Activity. Your job is to set down the stretch of entries that opens with the line containing "Erstellung, Änderung von" and closes with the line containing "Es sind relevante". Keep both end lines, copy each exactly, and add nothing.

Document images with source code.
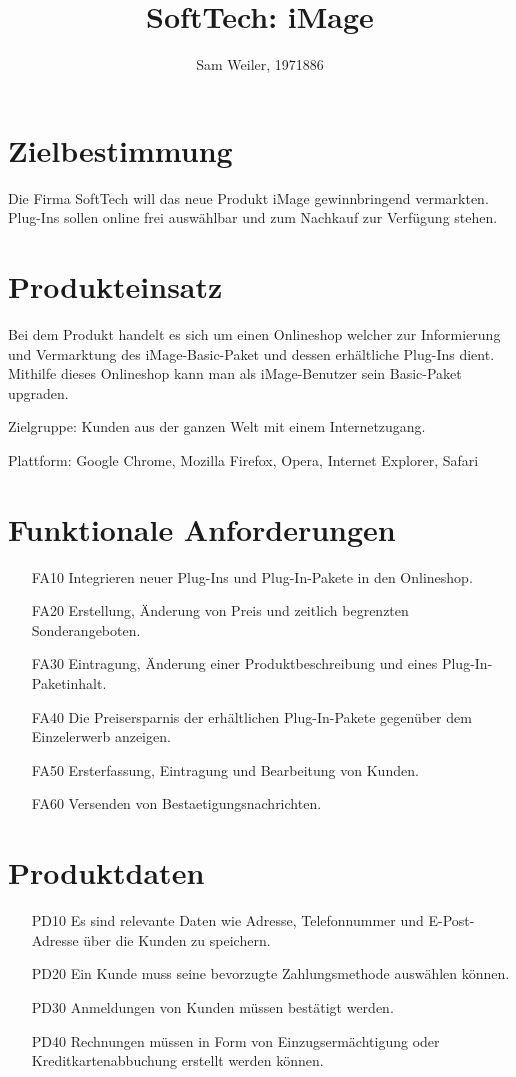 \documentclass[parskip=full]{scrartcl}
\title{SoftTech: \gls{iMage}}
\author{Sam Weiler, 1971886}
\begin{document}
\maketitle

\section{Zielbestimmung}
Die Firma SoftTech will das neue Produkt \gls{iMage} gewinnbringend vermarkten. \gls{Plug-In}s sollen online frei auswählbar und zum Nachkauf zur Verfügung stehen.

\section{Produkteinsatz}
Bei dem Produkt handelt es sich um einen \gls{Onlineshop} welcher zur Informierung und Vermarktung des \gls{iMage}-Basic-Paket und dessen erhältliche \gls{Plug-In}s dient. Mithilfe dieses \gls{Onlineshop} kann man als \gls{iMage}-Benutzer sein Basic-Paket \gls{upgraden}.

Zielgruppe: \gls{Kunde}n aus der ganzen Welt mit einem Internetzugang.

Plattform: \gls{Google Chrome}, \gls{Mozilla Firefox}, \gls{Opera}, \gls{Internet Explorer}, \gls{Safari}

\section{Funktionale Anforderungen}
\begin{itemize}[nosep]
\item[FA10] Integrieren neuer \gls{Plug-In}s und \gls{Plug-In}-Pakete in den \gls{Onlineshop}.
\item[FA20] Erstellung, Änderung von Preis und zeitlich begrenzten \gls{Sonderangebot}en.
\item[FA30] Eintragung, Änderung einer Produktbeschreibung und eines \gls{Plug-In}-Paketinhalt.
\item[FA40] Die Preisersparnis der erhältlichen \gls{Plug-In}-Pakete gegenüber dem Einzelerwerb anzeigen.
\item[FA50] Ersterfassung, Eintragung und Bearbeitung von \gls{Kunde}n.
\item[FA60] Versenden von \gls{Bestaetigungsnachricht}en.
\end{itemize}

\section{Produktdaten}
\begin{itemize}[nosep]
\item[PD10] Es sind relevante Daten wie Adresse, Telefonnummer und E-Post-Adresse über die \gls{Kunde}n zu speichern.
\item[PD20] Ein \gls{Kunde} muss seine bevorzugte Zahlungsmethode auswählen können.
\item[PD30] Anmeldungen von \gls{Kunde}n müssen bestätigt werden.
\item[PD40] Rechnungen müssen in Form von Einzugsermächtigung oder Kreditkartenabbuchung erstellt werden können.
\end{itemize}
\end{document}

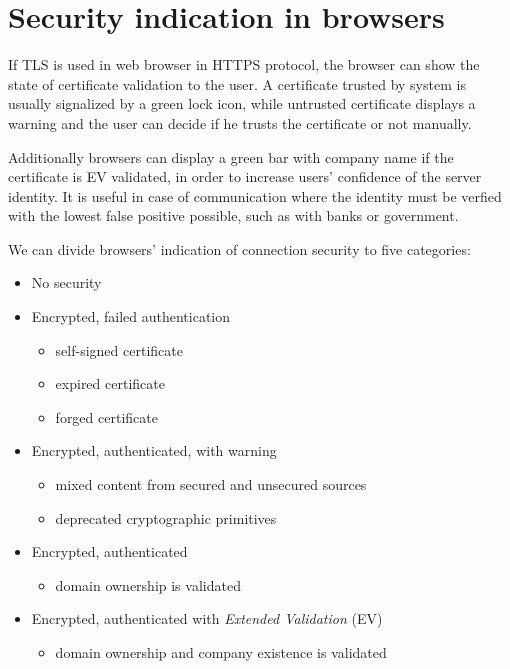 \chapter{Security indication in browsers}
\label{toc/certificate-warnings}

If TLS is used in web browser in HTTPS protocol, the browser can show the state of certificate validation to the user. A certificate trusted by system is usually signalized by a green lock icon, while untrusted certificate displays a warning and the user can decide if he trusts the certificate or not manually.

Additionally browsers can display a green bar with company name if the certificate is EV validated, in order to increase users' confidence of the server identity. It is useful in case of communication where the identity must be verfied with the lowest false positive possible, such as with banks or government.

We can divide browsers' indication of connection security to five categories:

\begin{itemize}
  \item No security
  \item Encrypted, failed authentication
  \begin{itemize}
    \item self-signed certificate
    \item expired certificate
    \item forged certificate
  \end{itemize}
  \item Encrypted, authenticated, with warning
  \begin{itemize}
    \item mixed content from secured and unsecured sources
    \item deprecated cryptographic primitives
  \end{itemize}
  \item Encrypted, authenticated
  \begin{itemize}
    \item domain ownership is validated
  \end{itemize}
  \item Encrypted, authenticated with \textit{Extended Validation} (EV)
  \begin{itemize}
    \item domain ownership and company existence is validated
  \end{itemize}
\end{itemize}


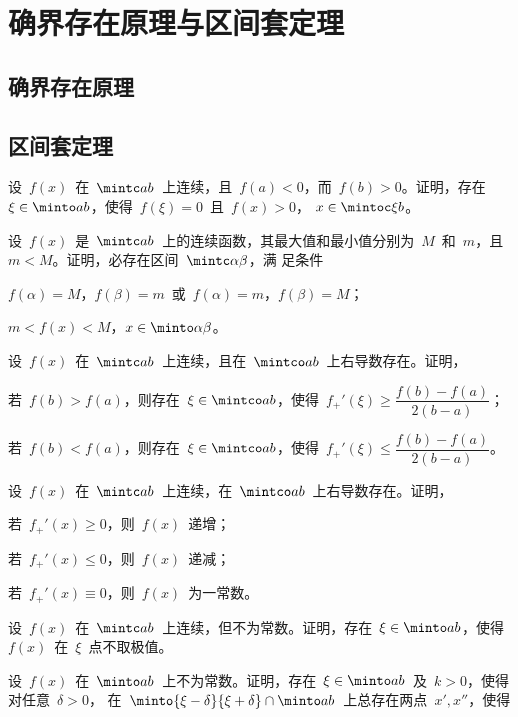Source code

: \section{确界存在原理与区间套定理}
\subsection{确界存在原理}
\subsection{区间套定理}
\begin{exercise}
\item 设~$f(x)$~在~$\mintc ab$~上连续，且~$f(a)<0$，而~$f(b)>0$。证明，存在~$\xi\in\minto ab$，使得~$f(\xi)=0$~且~$f(x)>0$，%
$x\in\mintoc \xi b$。
\item 设~$f(x)$~是~$\mintc ab$~上的连续函数，其最大值和最小值分别为~$M$~和~$m$，且~$m<M$。证明，必存在区间~$\mintc\alpha\beta$，满
足条件
\begin{exlist}
  \item $f(\alpha)=M$，$f(\beta)=m$~或~$f(\alpha)=m$，$f(\beta)=M$；
  \item $m<f(x)<M$，$x\in\minto\alpha\beta$。
\end{exlist}
\item 设~$f(x)$~在~$\mintc ab$~上连续，且在~$\mintco ab$~上右导数存在。证明，
\begin{exlist}
  \item 若~$f(b)>f(a)$，则存在~$\xi\in\mintco ab$，使得~$f_+'(\xi)\geq\dfrac{f(b)-f(a)}{2(b-a)}$；
  \item 若~$f(b)<f(a)$，则存在~$\xi\in\mintco ab$，使得~$f_+'(\xi)\leq\dfrac{f(b)-f(a)}{2(b-a)}$。
\end{exlist}
\item 设~$f(x)$~在~$\mintc ab$~上连续，在~$\mintco ab$~上右导数存在。证明，
\begin{exlistcols}
  \item 若~$f_+'(x)\geq0$，则~$f(x)$~递增；
  \item 若~$f_+'(x)\leq0$，则~$f(x)$~递减；
  \item 若~$f_+'(x)\equiv0$，则~$f(x)$~为一常数。
\end{exlistcols}
\item 设~$f(x)$~在~$\mintc ab$~上连续，但不为常数。证明，存在~$\xi\in\minto ab$，使得~$f(x)$~在~$\xi$~点不取极值。
\item 设~$f(x)$~在~$\minto ab$~上不为常数。证明，存在~$\xi\in\minto ab$~及~$k>0$，使得对任意~$\delta>0$，%
在~$\minto{\xi-\delta}{\xi+\delta}\cap\minto ab$~上总存在两点~$x',x''$，使得

\end{exercise}
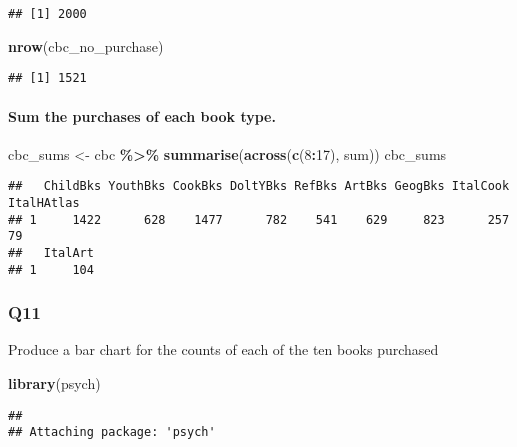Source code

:\documentclass[
]{article}
\newenvironment{Shaded}{\begin{snugshade}}{\end{snugshade}}
\newcommand{\DecValTok}[1]{\textcolor[rgb]{0.00,0.00,0.81}{#1}}
\newcommand{\FunctionTok}[1]{\textcolor[rgb]{0.13,0.29,0.53}{\textbf{#1}}}
\newcommand{\NormalTok}[1]{#1}
\newcommand{\OtherTok}[1]{\textcolor[rgb]{0.56,0.35,0.01}{#1}}
\newcommand{\SpecialCharTok}[1]{\textcolor[rgb]{0.81,0.36,0.00}{\textbf{#1}}}
\begin{document}
\begin{verbatim}
## [1] 2000
\end{verbatim}

\begin{Shaded}
\begin{Highlighting}[]
\FunctionTok{nrow}\NormalTok{(cbc\_no\_purchase)}
\end{Highlighting}
\end{Shaded}

\begin{verbatim}
## [1] 1521
\end{verbatim}

\paragraph{Sum the purchases of each book
type.}\label{sum-the-purchases-of-each-book-type.}

\begin{Shaded}
\begin{Highlighting}[]
\NormalTok{cbc\_sums }\OtherTok{\textless{}{-}}\NormalTok{ cbc }\SpecialCharTok{\%\textgreater{}\%} \FunctionTok{summarise}\NormalTok{(}\FunctionTok{across}\NormalTok{(}\FunctionTok{c}\NormalTok{(}\DecValTok{8}\SpecialCharTok{:}\DecValTok{17}\NormalTok{), sum))}
\NormalTok{cbc\_sums}
\end{Highlighting}
\end{Shaded}

\begin{verbatim}
##   ChildBks YouthBks CookBks DoltYBks RefBks ArtBks GeogBks ItalCook ItalHAtlas
## 1     1422      628    1477      782    541    629     823      257         79
##   ItalArt
## 1     104
\end{verbatim}

\subsubsection{Q11}\label{q11}

Produce a bar chart for the counts of each of the ten books purchased

\begin{Shaded}
\begin{Highlighting}[]
\FunctionTok{library}\NormalTok{(psych)}
\end{Highlighting}
\end{Shaded}

\begin{verbatim}
## 
## Attaching package: 'psych'
\end{verbatim}
\end{document}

Task output.
\item[FA20] Erstellung, Änderung von Preis und zeitlich begrenzten \gls{Sonderangebot}en.
\item[FA30] Eintragung, Änderung einer Produktbeschreibung und eines \gls{Plug-In}-Paketinhalt.
\item[FA40] Die Preisersparnis der erhältlichen \gls{Plug-In}-Pakete gegenüber dem Einzelerwerb anzeigen.
\item[FA50] Ersterfassung, Eintragung und Bearbeitung von \gls{Kunde}n.
\item[FA60] Versenden von \gls{Bestaetigungsnachricht}en.
\end{itemize}

\section{Produktdaten}
\begin{itemize}[nosep]
\item[PD10] Es sind relevante Daten wie Adresse, Telefonnummer und E-Post-Adresse über die \gls{Kunde}n zu speichern.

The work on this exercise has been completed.